The final part of my southern Taiwan trip (2009-10-17)

Doing some internet surfing on Flickr when I came across this picture and chuckled at myself at the caption below "...in BC if you're waiting for the rain to stop before you go out, there's every chance you'd die of old age first." Very true.

I have been putting off writing the last few parts of my southern Taiwan trip, and I think I will continue today (from last month). One of the things that we were there to do was to find some Taiwan Barbet nest cavities, as well as to witness and gather some information about the famous raptor migration occurring during the beginning of autumn. It is a spectacular sighting to see tens of thousands raptors flying and gliding on currents of hot airs rising through the peninsula.

On October 17, we woke up quite early, had simple breakfast, and rode our scooters back to Sheding Nature Park where many bird-watchers and photographers gather to see and capture this phenomenon.

Shortly after leaving the dormitory, we saw a Grey-capped Pygmy Woodpecker (Dendrocopos canicapillus). It was definitely to find a lifer for me, as well as the idea of another cavity-nester sharing the same habitat as our Taiwan Barbet. I wonder if there are direct competitions between the two species in terms of cavity resources.

Grey-capped Pygmy Woodpecker (Dendrocopos canicapillus) - 小啄木

Grey-capped Pygmy Woodpecker (Dendrocopos canicapillus) - 小啄木

Later on, we also came across a group of Formosan Rock Macaques which are pretty common in the area.

Formosan Rock Macaque (Macaca cyclopis) - 台灣獼猴

On the way to the platform of the highest point in the park, we encountered a few more interesting animals/plants.

Plank Root Tree (Heritiera littoralis) - 銀葉樹
Plank Root Tree (Heritiera littoralis). From its root system, you can probably guess that this is a species that live near mangroves with fluctuating tides.

Taiwan Giant Cricket (Brachytrupes portentosus) - 台灣大蟋蟀
Taiwan Giant Cricket (Brachytrupes portentosus) - it was already dead but I uprighted it for a documentation.

Xiao Huang (小黃)
A friendly dog belonging to the person in charge of the dormitories.
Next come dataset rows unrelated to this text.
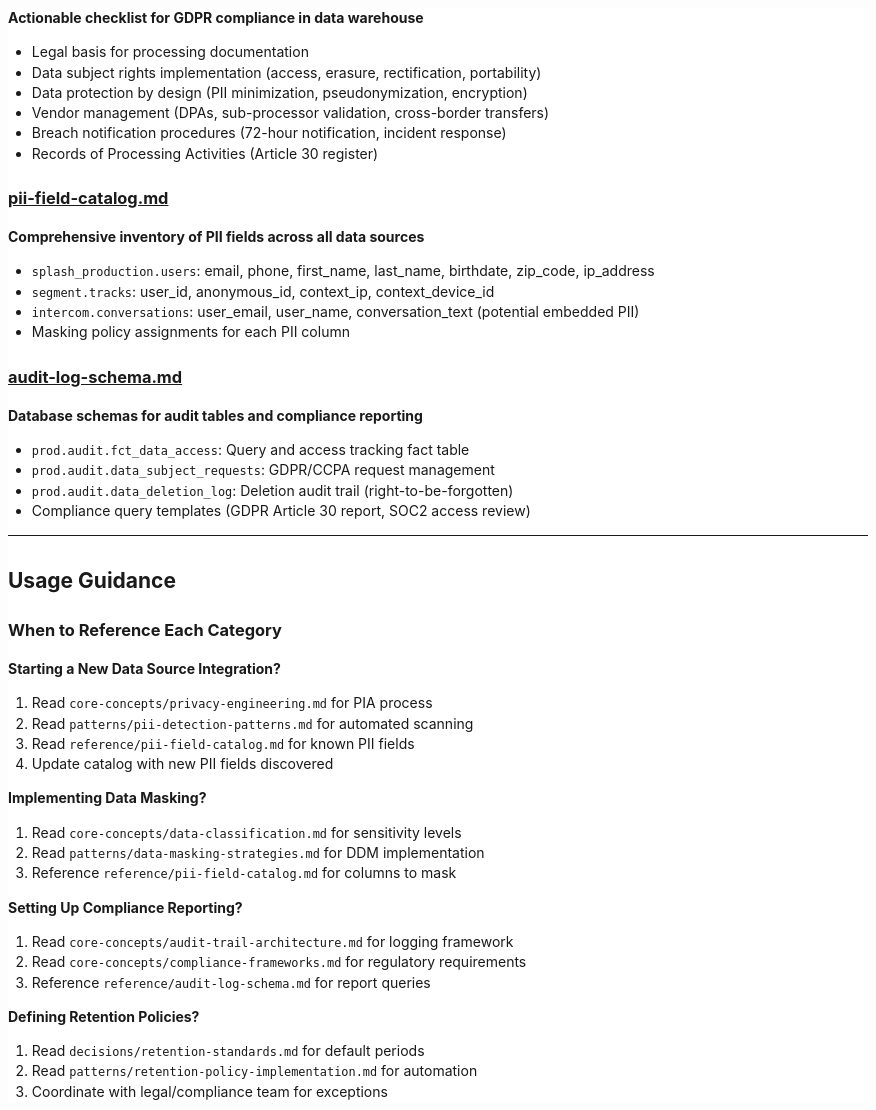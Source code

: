 **Actionable checklist for GDPR compliance in data warehouse**

- Legal basis for processing documentation
- Data subject rights implementation (access, erasure, rectification, portability)
- Data protection by design (PII minimization, pseudonymization, encryption)
- Vendor management (DPAs, sub-processor validation, cross-border transfers)
- Breach notification procedures (72-hour notification, incident response)
- Records of Processing Activities (Article 30 register)

### [pii-field-catalog.md](reference/pii-field-catalog.md)

**Comprehensive inventory of PII fields across all data sources**

- `splash_production.users`: email, phone, first_name, last_name, birthdate, zip_code, ip_address
- `segment.tracks`: user_id, anonymous_id, context_ip, context_device_id
- `intercom.conversations`: user_email, user_name, conversation_text (potential embedded PII)
- Masking policy assignments for each PII column

### [audit-log-schema.md](reference/audit-log-schema.md)

**Database schemas for audit tables and compliance reporting**

- `prod.audit.fct_data_access`: Query and access tracking fact table
- `prod.audit.data_subject_requests`: GDPR/CCPA request management
- `prod.audit.data_deletion_log`: Deletion audit trail (right-to-be-forgotten)
- Compliance query templates (GDPR Article 30 report, SOC2 access review)

---

## Usage Guidance

### When to Reference Each Category

**Starting a New Data Source Integration?**

1. Read `core-concepts/privacy-engineering.md` for PIA process
2. Read `patterns/pii-detection-patterns.md` for automated scanning
3. Read `reference/pii-field-catalog.md` for known PII fields
4. Update catalog with new PII fields discovered

**Implementing Data Masking?**

1. Read `core-concepts/data-classification.md` for sensitivity levels
2. Read `patterns/data-masking-strategies.md` for DDM implementation
3. Reference `reference/pii-field-catalog.md` for columns to mask

**Setting Up Compliance Reporting?**

1. Read `core-concepts/audit-trail-architecture.md` for logging framework
2. Read `core-concepts/compliance-frameworks.md` for regulatory requirements
3. Reference `reference/audit-log-schema.md` for report queries

**Defining Retention Policies?**

1. Read `decisions/retention-standards.md` for default periods
2. Read `patterns/retention-policy-implementation.md` for automation
3. Coordinate with legal/compliance team for exceptions
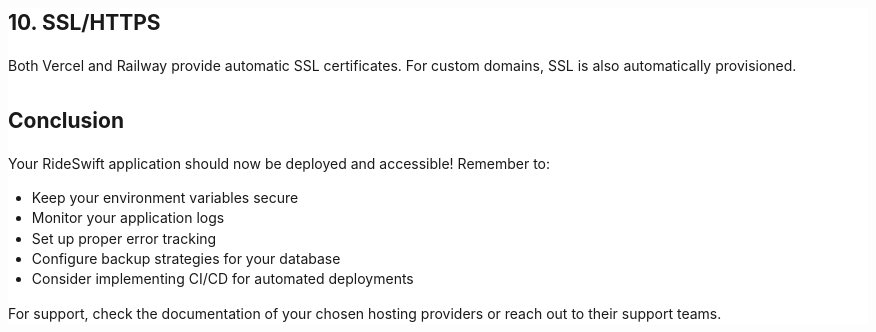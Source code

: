 ## 10. SSL/HTTPS

Both Vercel and Railway provide automatic SSL certificates. For custom domains, SSL is also automatically provisioned.

## Conclusion

Your RideSwift application should now be deployed and accessible! Remember to:
- Keep your environment variables secure
- Monitor your application logs
- Set up proper error tracking
- Configure backup strategies for your database
- Consider implementing CI/CD for automated deployments

For support, check the documentation of your chosen hosting providers or reach out to their support teams.
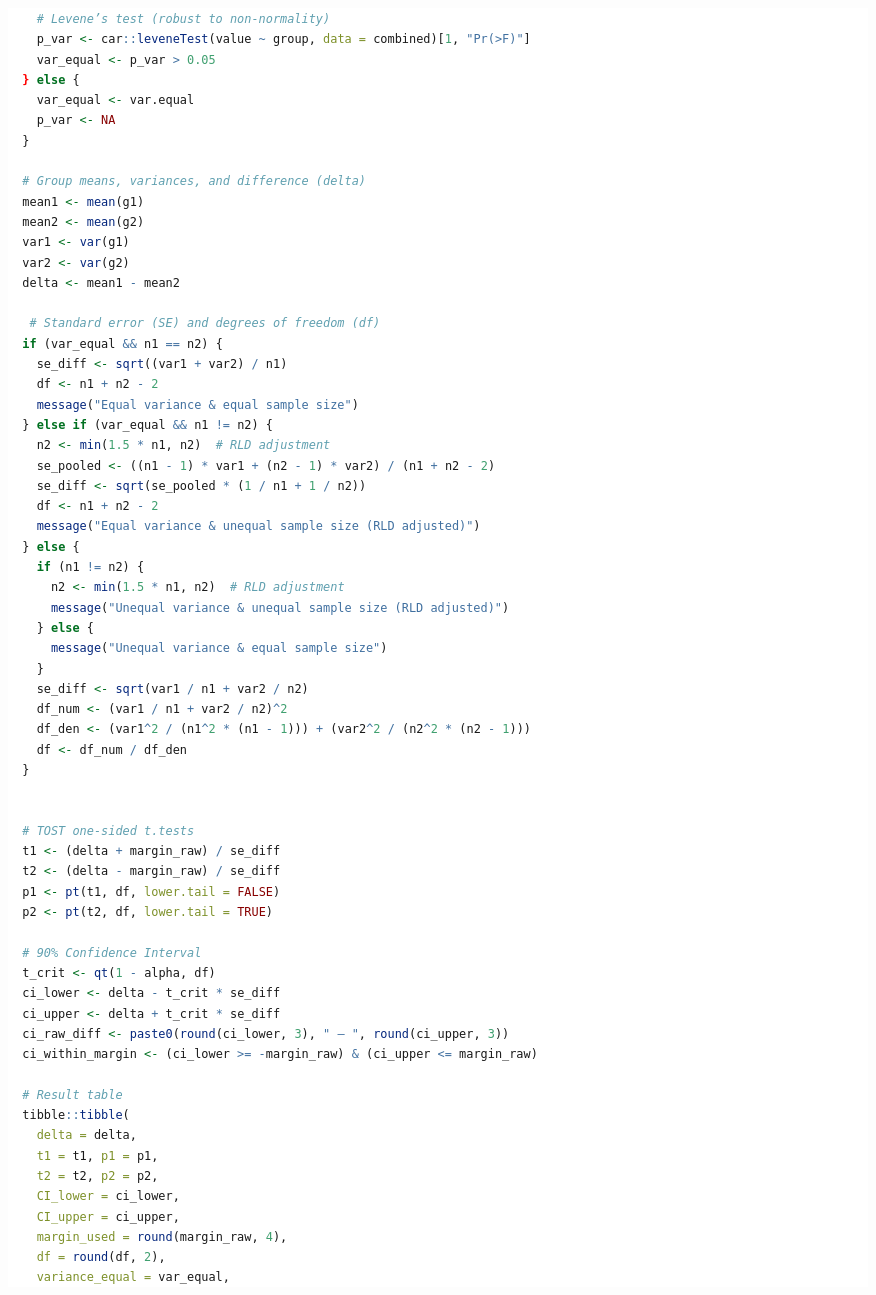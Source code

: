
 ``` r
    # Levene’s test (robust to non-normality)
    p_var <- car::leveneTest(value ~ group, data = combined)[1, "Pr(>F)"]
    var_equal <- p_var > 0.05
  } else {
    var_equal <- var.equal
    p_var <- NA
  }

  # Group means, variances, and difference (delta)
  mean1 <- mean(g1)
  mean2 <- mean(g2)
  var1 <- var(g1)
  var2 <- var(g2)
  delta <- mean1 - mean2

   # Standard error (SE) and degrees of freedom (df)
  if (var_equal && n1 == n2) {
    se_diff <- sqrt((var1 + var2) / n1)
    df <- n1 + n2 - 2
    message("Equal variance & equal sample size")
  } else if (var_equal && n1 != n2) {
    n2 <- min(1.5 * n1, n2)  # RLD adjustment
    se_pooled <- ((n1 - 1) * var1 + (n2 - 1) * var2) / (n1 + n2 - 2)
    se_diff <- sqrt(se_pooled * (1 / n1 + 1 / n2))
    df <- n1 + n2 - 2
    message("Equal variance & unequal sample size (RLD adjusted)")
  } else {
    if (n1 != n2) {
      n2 <- min(1.5 * n1, n2)  # RLD adjustment
      message("Unequal variance & unequal sample size (RLD adjusted)")
    } else {
      message("Unequal variance & equal sample size")
    }
    se_diff <- sqrt(var1 / n1 + var2 / n2)
    df_num <- (var1 / n1 + var2 / n2)^2
    df_den <- (var1^2 / (n1^2 * (n1 - 1))) + (var2^2 / (n2^2 * (n2 - 1)))
    df <- df_num / df_den
  }


  # TOST one-sided t.tests
  t1 <- (delta + margin_raw) / se_diff
  t2 <- (delta - margin_raw) / se_diff
  p1 <- pt(t1, df, lower.tail = FALSE)
  p2 <- pt(t2, df, lower.tail = TRUE)

  # 90% Confidence Interval
  t_crit <- qt(1 - alpha, df)
  ci_lower <- delta - t_crit * se_diff
  ci_upper <- delta + t_crit * se_diff
  ci_raw_diff <- paste0(round(ci_lower, 3), " – ", round(ci_upper, 3))
  ci_within_margin <- (ci_lower >= -margin_raw) & (ci_upper <= margin_raw)

  # Result table
  tibble::tibble(
    delta = delta,
    t1 = t1, p1 = p1,
    t2 = t2, p2 = p2,
    CI_lower = ci_lower,
    CI_upper = ci_upper,
    margin_used = round(margin_raw, 4),
    df = round(df, 2),
    variance_equal = var_equal,
```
Candidiopotamon rathbunae - 拉氏清溪蟹
Candidiopotamon rathbunae with my shoe stopping it from moving for a second. C. rathbunae is a freshwater crab and has the widest distribution in Taiwan. Even though both pincers are about the same size, the left is slightly larger. They are the largest and most fierce freshwater crabs in Taiwan, and they can be found underneath rocks or leaves alongside streams, as well as in muddy holes.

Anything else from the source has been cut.